▶ **Data section**

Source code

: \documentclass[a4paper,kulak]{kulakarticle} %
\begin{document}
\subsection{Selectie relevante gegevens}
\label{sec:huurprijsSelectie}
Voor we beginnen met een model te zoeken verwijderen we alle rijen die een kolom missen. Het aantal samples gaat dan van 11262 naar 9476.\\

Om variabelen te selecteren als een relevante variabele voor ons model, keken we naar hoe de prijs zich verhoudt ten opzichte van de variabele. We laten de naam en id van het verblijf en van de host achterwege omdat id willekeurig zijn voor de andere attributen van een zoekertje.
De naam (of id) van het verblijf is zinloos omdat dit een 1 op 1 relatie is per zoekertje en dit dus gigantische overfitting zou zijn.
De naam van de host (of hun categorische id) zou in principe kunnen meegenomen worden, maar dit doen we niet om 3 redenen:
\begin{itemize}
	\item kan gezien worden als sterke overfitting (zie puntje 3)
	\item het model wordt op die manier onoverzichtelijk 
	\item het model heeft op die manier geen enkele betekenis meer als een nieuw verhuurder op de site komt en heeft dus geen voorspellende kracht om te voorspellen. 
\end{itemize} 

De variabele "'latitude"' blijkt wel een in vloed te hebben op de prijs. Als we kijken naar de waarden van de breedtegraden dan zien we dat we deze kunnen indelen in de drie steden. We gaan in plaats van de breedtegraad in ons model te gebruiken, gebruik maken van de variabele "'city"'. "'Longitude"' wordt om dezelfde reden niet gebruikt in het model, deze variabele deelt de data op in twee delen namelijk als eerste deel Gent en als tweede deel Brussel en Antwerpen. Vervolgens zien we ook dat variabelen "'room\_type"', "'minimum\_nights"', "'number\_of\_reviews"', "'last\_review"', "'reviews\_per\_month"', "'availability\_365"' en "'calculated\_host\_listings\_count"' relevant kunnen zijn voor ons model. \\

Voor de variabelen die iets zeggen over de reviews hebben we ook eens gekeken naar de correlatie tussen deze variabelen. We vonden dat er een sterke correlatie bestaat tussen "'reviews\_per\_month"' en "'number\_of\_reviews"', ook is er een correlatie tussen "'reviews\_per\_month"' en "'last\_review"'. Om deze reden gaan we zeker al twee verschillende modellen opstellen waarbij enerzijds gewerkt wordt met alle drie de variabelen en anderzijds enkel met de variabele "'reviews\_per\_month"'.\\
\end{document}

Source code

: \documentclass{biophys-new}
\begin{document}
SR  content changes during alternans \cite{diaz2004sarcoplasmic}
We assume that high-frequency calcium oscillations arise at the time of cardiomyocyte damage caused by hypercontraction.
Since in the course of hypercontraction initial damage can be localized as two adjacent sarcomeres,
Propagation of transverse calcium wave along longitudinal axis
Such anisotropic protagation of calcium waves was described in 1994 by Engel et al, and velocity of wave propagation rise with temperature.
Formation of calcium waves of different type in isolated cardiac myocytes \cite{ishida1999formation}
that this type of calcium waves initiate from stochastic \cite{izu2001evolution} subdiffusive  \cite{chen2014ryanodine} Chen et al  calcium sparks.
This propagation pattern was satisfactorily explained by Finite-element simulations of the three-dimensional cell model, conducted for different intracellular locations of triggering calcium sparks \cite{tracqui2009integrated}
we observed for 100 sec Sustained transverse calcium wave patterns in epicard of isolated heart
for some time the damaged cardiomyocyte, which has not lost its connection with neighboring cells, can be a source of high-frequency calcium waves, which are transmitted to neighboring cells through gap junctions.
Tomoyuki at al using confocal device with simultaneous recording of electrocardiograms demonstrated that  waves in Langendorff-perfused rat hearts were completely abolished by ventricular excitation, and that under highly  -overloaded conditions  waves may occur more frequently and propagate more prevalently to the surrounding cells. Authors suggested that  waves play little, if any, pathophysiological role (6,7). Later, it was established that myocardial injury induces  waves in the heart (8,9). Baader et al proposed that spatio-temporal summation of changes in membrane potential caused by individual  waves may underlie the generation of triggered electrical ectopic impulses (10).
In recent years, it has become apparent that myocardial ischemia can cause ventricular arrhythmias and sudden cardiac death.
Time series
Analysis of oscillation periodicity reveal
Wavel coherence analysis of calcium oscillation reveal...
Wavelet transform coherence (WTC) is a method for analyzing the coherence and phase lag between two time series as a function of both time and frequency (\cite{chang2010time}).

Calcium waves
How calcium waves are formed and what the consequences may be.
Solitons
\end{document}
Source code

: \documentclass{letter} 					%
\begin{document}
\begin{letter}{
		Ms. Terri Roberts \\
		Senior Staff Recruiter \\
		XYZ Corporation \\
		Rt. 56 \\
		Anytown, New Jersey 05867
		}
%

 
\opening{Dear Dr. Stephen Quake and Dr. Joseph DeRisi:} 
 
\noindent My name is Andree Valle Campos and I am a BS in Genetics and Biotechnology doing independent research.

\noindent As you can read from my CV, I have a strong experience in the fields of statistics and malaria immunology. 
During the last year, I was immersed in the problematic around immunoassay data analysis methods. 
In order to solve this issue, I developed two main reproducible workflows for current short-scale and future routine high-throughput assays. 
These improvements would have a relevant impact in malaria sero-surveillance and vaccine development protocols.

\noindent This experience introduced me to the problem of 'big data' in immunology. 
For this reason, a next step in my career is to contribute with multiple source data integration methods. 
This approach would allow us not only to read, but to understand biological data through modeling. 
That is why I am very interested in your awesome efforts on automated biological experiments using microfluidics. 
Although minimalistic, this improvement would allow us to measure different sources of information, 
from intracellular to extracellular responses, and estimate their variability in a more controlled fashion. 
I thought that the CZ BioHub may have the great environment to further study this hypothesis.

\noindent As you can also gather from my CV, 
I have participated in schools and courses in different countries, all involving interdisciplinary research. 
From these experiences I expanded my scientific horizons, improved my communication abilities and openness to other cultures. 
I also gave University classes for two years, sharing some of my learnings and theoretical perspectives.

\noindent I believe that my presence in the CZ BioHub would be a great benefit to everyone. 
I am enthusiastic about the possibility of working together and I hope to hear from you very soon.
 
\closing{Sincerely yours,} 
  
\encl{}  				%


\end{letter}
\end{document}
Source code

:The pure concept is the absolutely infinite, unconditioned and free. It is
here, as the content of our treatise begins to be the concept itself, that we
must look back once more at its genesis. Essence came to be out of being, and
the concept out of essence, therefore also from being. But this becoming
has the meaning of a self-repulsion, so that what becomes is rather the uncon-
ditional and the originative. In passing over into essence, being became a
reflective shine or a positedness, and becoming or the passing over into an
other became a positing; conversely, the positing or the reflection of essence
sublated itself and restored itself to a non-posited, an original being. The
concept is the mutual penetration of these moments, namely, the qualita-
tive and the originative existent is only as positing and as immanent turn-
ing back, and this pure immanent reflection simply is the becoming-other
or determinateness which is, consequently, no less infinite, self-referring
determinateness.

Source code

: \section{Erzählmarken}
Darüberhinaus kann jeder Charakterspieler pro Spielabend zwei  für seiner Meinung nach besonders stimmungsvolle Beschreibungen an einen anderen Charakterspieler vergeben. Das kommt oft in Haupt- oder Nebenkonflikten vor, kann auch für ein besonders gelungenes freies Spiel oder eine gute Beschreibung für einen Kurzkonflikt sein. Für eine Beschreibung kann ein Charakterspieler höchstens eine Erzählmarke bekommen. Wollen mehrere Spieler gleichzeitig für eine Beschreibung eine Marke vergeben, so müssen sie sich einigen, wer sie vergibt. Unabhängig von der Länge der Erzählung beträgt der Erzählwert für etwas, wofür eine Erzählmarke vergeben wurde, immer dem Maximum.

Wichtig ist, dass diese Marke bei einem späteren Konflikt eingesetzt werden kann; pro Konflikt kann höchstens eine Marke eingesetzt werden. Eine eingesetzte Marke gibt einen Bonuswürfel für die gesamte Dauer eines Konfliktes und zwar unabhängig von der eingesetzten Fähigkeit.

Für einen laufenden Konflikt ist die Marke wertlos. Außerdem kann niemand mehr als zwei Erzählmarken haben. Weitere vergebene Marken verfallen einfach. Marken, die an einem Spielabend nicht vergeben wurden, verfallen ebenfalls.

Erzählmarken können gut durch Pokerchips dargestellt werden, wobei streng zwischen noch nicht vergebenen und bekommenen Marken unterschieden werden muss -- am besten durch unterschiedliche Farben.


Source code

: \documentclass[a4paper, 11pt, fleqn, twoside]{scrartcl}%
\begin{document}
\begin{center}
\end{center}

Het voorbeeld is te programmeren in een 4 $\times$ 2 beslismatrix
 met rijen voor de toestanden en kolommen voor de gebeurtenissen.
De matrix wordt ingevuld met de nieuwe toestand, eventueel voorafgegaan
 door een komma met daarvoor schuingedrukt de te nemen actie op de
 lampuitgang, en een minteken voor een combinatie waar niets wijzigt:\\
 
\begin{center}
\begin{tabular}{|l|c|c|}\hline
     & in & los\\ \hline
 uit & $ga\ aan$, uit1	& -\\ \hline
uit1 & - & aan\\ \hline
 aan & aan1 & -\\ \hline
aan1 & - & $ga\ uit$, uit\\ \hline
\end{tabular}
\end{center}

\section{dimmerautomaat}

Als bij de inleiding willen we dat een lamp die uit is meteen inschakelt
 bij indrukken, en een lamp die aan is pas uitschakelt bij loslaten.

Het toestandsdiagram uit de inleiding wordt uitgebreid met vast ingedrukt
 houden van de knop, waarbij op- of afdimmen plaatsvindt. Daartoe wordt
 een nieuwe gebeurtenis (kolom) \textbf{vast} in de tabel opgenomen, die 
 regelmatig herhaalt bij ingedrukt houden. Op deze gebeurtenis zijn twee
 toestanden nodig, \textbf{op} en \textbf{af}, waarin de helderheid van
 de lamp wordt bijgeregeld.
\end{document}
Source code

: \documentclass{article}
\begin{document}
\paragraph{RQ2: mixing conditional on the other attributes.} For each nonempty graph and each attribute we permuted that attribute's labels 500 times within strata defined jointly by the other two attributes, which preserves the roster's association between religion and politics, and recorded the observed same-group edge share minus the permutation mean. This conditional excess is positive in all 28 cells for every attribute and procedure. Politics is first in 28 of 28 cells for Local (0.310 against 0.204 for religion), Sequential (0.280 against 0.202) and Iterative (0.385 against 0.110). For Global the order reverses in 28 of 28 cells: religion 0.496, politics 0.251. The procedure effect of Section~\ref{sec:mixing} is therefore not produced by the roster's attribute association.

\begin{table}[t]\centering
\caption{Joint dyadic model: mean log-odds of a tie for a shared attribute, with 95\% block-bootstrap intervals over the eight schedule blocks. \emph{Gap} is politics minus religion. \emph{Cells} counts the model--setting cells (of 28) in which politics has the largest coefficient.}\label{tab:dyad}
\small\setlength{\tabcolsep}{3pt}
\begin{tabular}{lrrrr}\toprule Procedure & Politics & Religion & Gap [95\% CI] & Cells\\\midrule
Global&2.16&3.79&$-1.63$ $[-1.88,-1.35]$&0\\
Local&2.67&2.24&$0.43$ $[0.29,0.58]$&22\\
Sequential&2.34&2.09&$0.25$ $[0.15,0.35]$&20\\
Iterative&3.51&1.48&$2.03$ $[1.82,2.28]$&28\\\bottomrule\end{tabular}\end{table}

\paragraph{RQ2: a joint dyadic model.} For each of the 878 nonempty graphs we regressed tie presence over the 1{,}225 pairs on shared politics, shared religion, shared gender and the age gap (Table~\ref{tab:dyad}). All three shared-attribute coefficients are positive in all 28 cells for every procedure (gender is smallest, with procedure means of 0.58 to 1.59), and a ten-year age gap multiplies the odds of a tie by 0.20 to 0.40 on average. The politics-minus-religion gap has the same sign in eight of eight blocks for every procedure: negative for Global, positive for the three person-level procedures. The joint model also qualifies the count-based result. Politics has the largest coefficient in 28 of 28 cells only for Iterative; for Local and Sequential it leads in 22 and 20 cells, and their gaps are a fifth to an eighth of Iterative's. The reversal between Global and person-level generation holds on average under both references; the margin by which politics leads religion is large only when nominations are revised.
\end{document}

▶ **What is expected**
Which lines of the data contain the string "changes"? Copy each one.

▶ **Answer box**
SR  content changes during alternans \cite{diaz2004sarcoplasmic}
Tomoyuki at al using confocal device with simultaneous recording of electrocardiograms demonstrated that  waves in Langendorff-perfused rat hearts were completely abolished by ventricular excitation, and that under highly  -overloaded conditions  waves may occur more frequently and propagate more prevalently to the surrounding cells. Authors suggested that  waves play little, if any, pathophysiological role (6,7). Later, it was established that myocardial injury induces  waves in the heart (8,9). Baader et al proposed that spatio-temporal summation of changes in membrane potential caused by individual  waves may underlie the generation of triggered electrical ectopic impulses (10).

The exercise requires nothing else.